Le soutien exprimé par le gouvernement indien à Israël lors des récents attentats terroristes en octobre 2023 illustre cette évolution, adoptant une posture proche de celle des États-Unis et éloignée des positions plus équilibrées ou critiques exprimées par d’autres grandes puissances.
Un héritage diplomatique complexe
L’histoire des relations indo-israéliennes est marquée par un long héritage diplomatique, notamment sous les Premiers ministres Indira Gandhi et Rajiv Gandhi, qui ont longtemps suivi une politique de non-alignement et de soutien à la cause palestinienne, en partie pour des raisons électorales et pour maintenir de bonnes relations avec la communauté musulmane indienne.
La rivalité avec le Pakistan et les pressions régionales ont également façonné ces positions. Par exemple, en 1969, l’Inde fut exclue d’un congrès islamique organisé à Rabat, sous la pression du Pakistan et d’autres États, illustrant les difficultés rencontrées pour concilier ses intérêts stratégiques avec ses engagements diplomatiques.
La guerre des Six Jours en 1967, la guerre du Bangladesh en 1971 et les changements politiques en Égypte et au Moyen-Orient ont également influencé la posture indienne, qui a progressivement évolué vers une approche plus pragmatique et équilibrée.

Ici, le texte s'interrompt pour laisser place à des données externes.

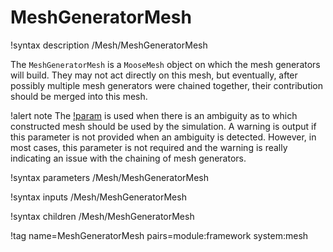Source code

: # MeshGeneratorMesh

!syntax description /Mesh/MeshGeneratorMesh

The `MeshGeneratorMesh` is a `MooseMesh` object on which the mesh generators will build. They may
not act directly on this mesh, but eventually, after possibly multiple mesh generators were chained
together, their contribution should be merged into this mesh.

!alert note
The [!param](/Mesh/MeshGeneratorMesh/final_generator) is used when there is an ambiguity as to which
constructed mesh should be used by the simulation. A warning is output if this parameter is not provided
when an ambiguity is detected. However, in most cases, this parameter is not required and the warning
is really indicating an issue with the chaining of mesh generators.

!syntax parameters /Mesh/MeshGeneratorMesh

!syntax inputs /Mesh/MeshGeneratorMesh

!syntax children /Mesh/MeshGeneratorMesh

!tag name=MeshGeneratorMesh pairs=module:framework system:mesh
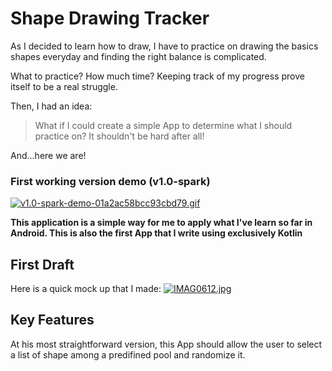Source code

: # Shape Drawing Tracker

As I decided to learn how to draw, I have to practice on drawing the basics shapes everyday and finding the right balance is complicated.

What to practice? How much time? Keeping track of my progress prove itself to be a real struggle.

Then, I had an idea: 

>What if I could create a simple App to determine what I should practice on? It shouldn't be hard after all!

And...here we are!

### First working version demo (v1.0-spark)

[![v1.0-spark-demo-01a2ac58bcc93cbd79.gif](https://s3.gifyu.com/images/v1.0-spark-demo-01a2ac58bcc93cbd79.gif)](https://gifyu.com/image/9VPD)

**This application is a simple way for me to apply what I've learn so far in Android. This is also the first App that I write using exclusively Kotlin** 

## First Draft

Here is a quick mock up that I made:
[![IMAG0612.jpg](https://i.postimg.cc/6qyKRV2c/IMAG0612.jpg)](https://postimg.cc/kR3LPbyR)

## Key Features

At his most straightforward version, this App should allow the user to select a list of shape among a predifined pool and randomize it.


  

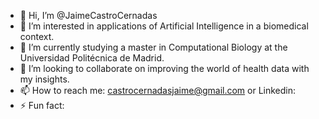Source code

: - 👋 Hi, I’m @JaimeCastroCernadas
- 👀 I’m interested in applications of Artificial Intelligence in a biomedical context.
- 🌱 I’m currently studying a master in Computational Biology at the Universidad Politécnica de Madrid.
- 💞️ I’m looking to collaborate on improving the world of health data with my insights.
- 📫 How to reach me: castrocernadasjaime@gmail.com or Linkedin: 
- ⚡ Fun fact: 

<!---
JaimeCastroCernadas/JaimeCastroCernadas is a ✨ special ✨ repository because its `README.md` (this file) appears on your GitHub profile.
You can click the Preview link to take a look at your changes.
--->
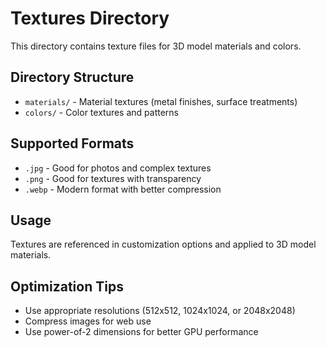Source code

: # Textures Directory

This directory contains texture files for 3D model materials and colors.

## Directory Structure

- `materials/` - Material textures (metal finishes, surface treatments)
- `colors/` - Color textures and patterns

## Supported Formats

- `.jpg` - Good for photos and complex textures
- `.png` - Good for textures with transparency
- `.webp` - Modern format with better compression

## Usage

Textures are referenced in customization options and applied to 3D model materials.

## Optimization Tips

- Use appropriate resolutions (512x512, 1024x1024, or 2048x2048)
- Compress images for web use
- Use power-of-2 dimensions for better GPU performance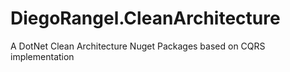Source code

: # DiegoRangel.CleanArchitecture
A DotNet Clean Architecture Nuget Packages based on CQRS implementation

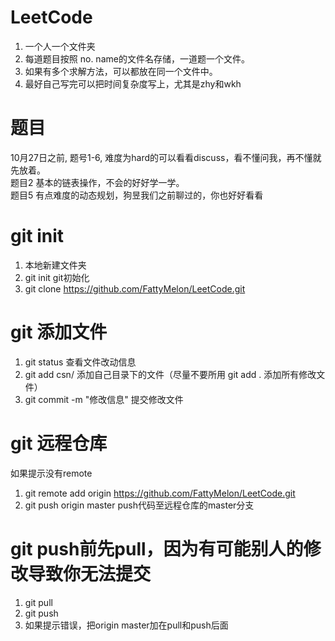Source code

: # LeetCode

1. 一个人一个文件夹
2. 每道题目按照 no. name的文件名存储，一道题一个文件。
3. 如果有多个求解方法，可以都放在同一个文件中。
4. 最好自己写完可以把时间复杂度写上，尤其是zhy和wkh

# 题目
10月27日之前, 题号1-6, 难度为hard的可以看看discuss，看不懂问我，再不懂就先放着。  
题目2 基本的链表操作，不会的好好学一学。  
题目5 有点难度的动态规划，狗昱我们之前聊过的，你也好好看看  


# git init

1. 本地新建文件夹
2. git init git初始化  
3. git clone https://github.com/FattyMelon/LeetCode.git

# git 添加文件
1. git status 查看文件改动信息
2. git add csn/  添加自己目录下的文件（尽量不要所用 git add . 添加所有修改文件）  
3. git commit -m "修改信息"  提交修改文件

# git 远程仓库  

如果提示没有remote  
1. git remote add origin https://github.com/FattyMelon/LeetCode.git  
2. git push origin master push代码至远程仓库的master分支

# git push前先pull，因为有可能别人的修改导致你无法提交
1. git pull
2. git push
3. 如果提示错误，把origin master加在pull和push后面
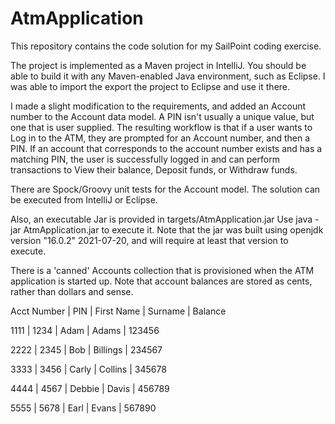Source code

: # AtmApplication
This repository contains the code solution for my SailPoint coding exercise.

The project is implemented as a Maven project in IntelliJ.  You should be able to build it with any Maven-enabled Java environment, such as Eclipse.  I was able to import the export the project to Eclipse and use it there.

I made a slight modification to the requirements, and added an Account number to the Account data model.  A PIN isn't usually a unique value, but one that is user supplied.  The resulting workflow is that if a user wants to Log in to the ATM, they are prompted for an Account number, and then a PIN.  If an account that corresponds to the account number exists and has a matching PIN, the user is successfully logged in and can perform transactions to View their balance, Deposit funds, or Withdraw funds.

There are Spock/Groovy unit tests for the Account model.  The solution can be executed from IntelliJ or Eclipse.

Also, an executable Jar is provided in targets/AtmApplication.jar
Use java -jar AtmApplication.jar to execute it.  Note that the jar was built using openjdk version "16.0.2" 2021-07-20, and will require at least that version to execute.

There is a 'canned' Accounts collection that is provisioned when the ATM application is started up.  Note that account balances are stored as cents, rather than dollars and sense.  

Acct Number | PIN   | First Name  | Surname   | Balance

1111        | 1234  | Adam        | Adams     | 123456

2222        | 2345  | Bob         | Billings  | 234567 

3333        | 3456  | Carly       | Collins   | 345678

4444        | 4567  | Debbie      | Davis     | 456789

5555        | 5678  | Earl        | Evans     | 567890



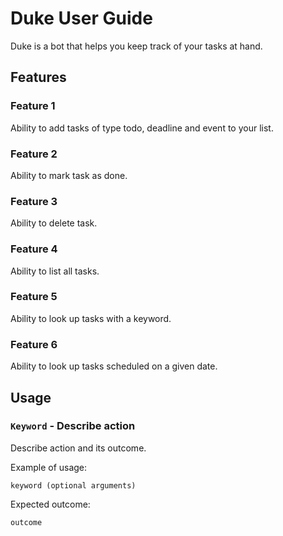 # Duke User Guide
Duke is a bot that helps you keep track of your tasks at hand.
## Features 

### Feature 1 
Ability to add tasks of type todo, deadline and event to your list.
### Feature 2
Ability to mark task as done.
### Feature 3
Ability to delete task.
### Feature 4
Ability to list all tasks.
### Feature 5
Ability to look up tasks with a keyword.
### Feature 6
Ability to look up tasks scheduled on a given date.


## Usage

### `Keyword` - Describe action

Describe action and its outcome.

Example of usage: 

`keyword (optional arguments)`

Expected outcome:

`outcome`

Vers une diplomatie pragmatique et tournée vers l’avenir
Depuis les années 1980, la politique indienne a amorcé une transition vers une diplomatie plus pragmatique, cherchant à moderniser ses forces armées et à diversifier ses partenariats internationaux. Le rapprochement avec Israël s’inscrit dans cette logique, avec l’établissement de relations diplomatiques formelles en 1992 et le développement d’une coopération militaire et technologique substantielle.
La montée en puissance du nationalisme hindou et les réalités géopolitiques contemporaines ont accéléré cette évolution, faisant de l’alliance Inde-Israël un élément clé de la stratégie indienne face aux défis régionaux et globaux.